In this work, we plan to provide a better description of ROT-300 by considering the most populated conformers after extended conformational search and, most importantly, by taking advantage of further spectroscopic data, namely, magnetic circular dichroism (MCD) spectra [21,22,23,24]. We will compare experimental data in chiral and achiral solvents with DFT calculations of the B terms and of rotational strengths (vide infra) performed for the relevant conformers; in this way, we expect to provide a better characterization of the dye ROT-300 than has been carried out previously [10]. Indeed, it is expected that the two enantiomeric families of conformers (which can be tested using solvents of opposite chirality) exhibit opposite CD and equal MCD, while obviously, on the other hand, each one of these two conformers shows opposite MCD upon reversal of the magnetic field and, of course, equal CD.

2. Materials and Methods

2.1. Experiments

ROT-300 was purchased from Kremer Pigmente, GmbH & Co., KG-Aichstetten, Germany; (−)-diethyl d-tartrate and (+)-diethyl l-tartrate were purchased from Sigma Aldrich and employed without further purification.

UV-Vis absorption, and CD and MCD spectra were recorded using a J-815SE spectrometer, equipped with a home-built cell holder hosting neodymium-based magnets, which produced a 1 T magnetic field in a 0.2 cm pathlength quartz cell, as previously presented [25]. Measurements were performed on ca. 10⁻⁵ M solutions at room temperature.
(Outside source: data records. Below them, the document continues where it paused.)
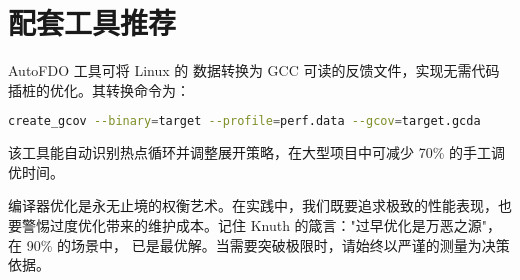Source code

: \section{配套工具推荐}
AutoFDO 工具可将 Linux 的  数据转换为 GCC 可读的反馈文件，实现无需代码插桩的优化。其转换命令为：\par
\begin{lstlisting}[language=bash]
create_gcov --binary=target --profile=perf.data --gcov=target.gcda
\end{lstlisting}
该工具能自动识别热点循环并调整展开策略，在大型项目中可减少 70\%{} 的手工调优时间。\par
编译器优化是永无止境的权衡艺术。在实践中，我们既要追求极致的性能表现，也要警惕过度优化带来的维护成本。记住 Knuth 的箴言："过早优化是万恶之源"，在 90\%{} 的场景中， 已是最优解。当需要突破极限时，请始终以严谨的测量为决策依据。\par
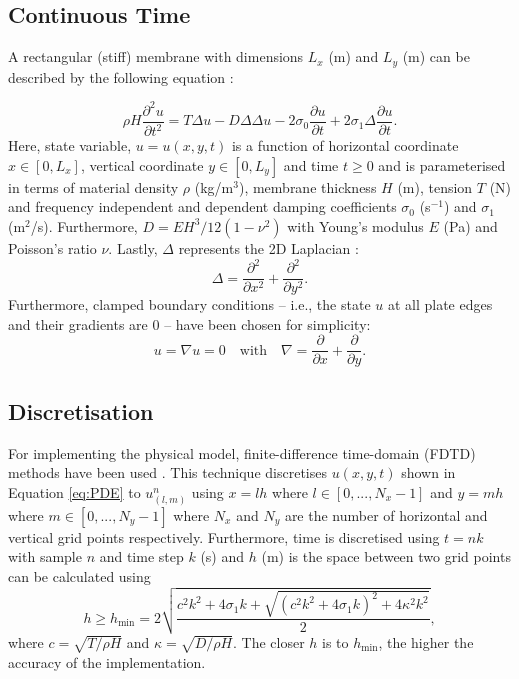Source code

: \documentclass{article}
\begin{document}
\subsection{Continuous Time}
A rectangular (stiff) membrane with dimensions $L_x$ (m) and $L_y$ (m) can be described by the following equation \cite{bilbao2009numerical}:

\begin{equation}\label{eq:PDE}
\rho H\frac{\partial^2u}{\partial t^2} = T\Delta u - D\Delta\Delta u - 2 \sigma_0\frac{\partial u}{\partial t} + 2 \sigma_1 \Delta \frac{\partial u}{\partial t}.
\end{equation}
Here, state variable, $u = u(x,y,t)$ is a function of horizontal coordinate $x \in [0, L_x]$, vertical coordinate $y \in [0, L_y]$ and time $t\geq0$ and is parameterised in terms of material density $\rho$ (kg/m$^3$), membrane thickness $H$ (m), tension $T$ (N) and frequency independent and dependent damping coefficients $\sigma_0$ (s$^{-1}$) and $\sigma_1$ (m$^2$/s). Furthermore, $D = EH^3/12(1-\nu^2)$ with Young's modulus $E$ (Pa) and Poisson's ratio $\nu$. Lastly, $\Delta$ represents the 2D Laplacian \cite{bilbao2009numerical}:
\begin{equation}
    \Delta = \frac{\partial^2}{\partial x^2} + \frac{\partial^2}{\partial y^2}.
\end{equation}
Furthermore, clamped boundary conditions -- i.e., the state $u$ at all plate edges and their gradients are 0 -- have been chosen for simplicity:
\begin{equation}
    u = \nabla u = 0 \quad \text{with} \quad \nabla = \frac{\partial}{\partial x} + \frac{\partial}{\partial y}.
\end{equation}
\subsection{Discretisation}
For implementing the physical model, finite-difference time-domain (FDTD) methods have been used \cite{bilbao2009numerical}. This technique discretises $u(x,y,t)$ shown in Equation \eqref{eq:PDE} to $u_{(l,m)}^n$ using $x=lh$ where $l \in [0, ..., N_x-1]$ and $y=mh$ where $m \in [0, ..., N_y-1]$ where $N_x$ and $N_y$ are the number of horizontal and vertical grid points respectively. Furthermore, time is discretised using $t = nk$ with sample $n$ and time step $k$ (s) and $h$ (m) is the space between two grid points can be calculated using 
\begin{equation}\label{eq:h}
    h \geq h_\text{min} =  2\sqrt{\frac{c^2k^2 + 4\sigma_1k + \sqrt{(c^2k^2 + 4\sigma_1k)^2 + 4\kappa^2 k^2} }{2}},
\end{equation}
where $c = \sqrt{T/\rho H}$ and $\kappa = \sqrt{D/\rho H}$. The closer $h$ is to $h_\text{min}$, the higher the accuracy of the implementation.
\end{document}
Twenty scans were taken for each orientation of the magnetic field. Solvent MCD and CD spectra were measured in the same conditions and subtracted from the corresponding MCD and CD spectra.

2.2. Calculations

A conformational search was carried out using the CREST protocol, based on the semiempirical extended Tight-Binding approach GFN2-xTB [26]. Conformers found within the energy window of 0–6 kcal/mol were optimized using the Gaussian16 package [27] at the B3LYP/TZVP level of theory.

UV, CD and MCD spectra were calculated using Dalton2016 software [28,29] at a B3LYP/6-311g(d,p) level of theory. The calculated spectra were then generated by assigning a Gaussian-shaped band (bandwidth 800 cm⁻¹) to each transition, centered at the calculated wavelength with either oscillator strength, or rotational strength or B term areas, according to the considered spectra. In order to reduce the computational cost, for Dalton calculations, a truncated model of Scheme 1 was considered with R = CH₃.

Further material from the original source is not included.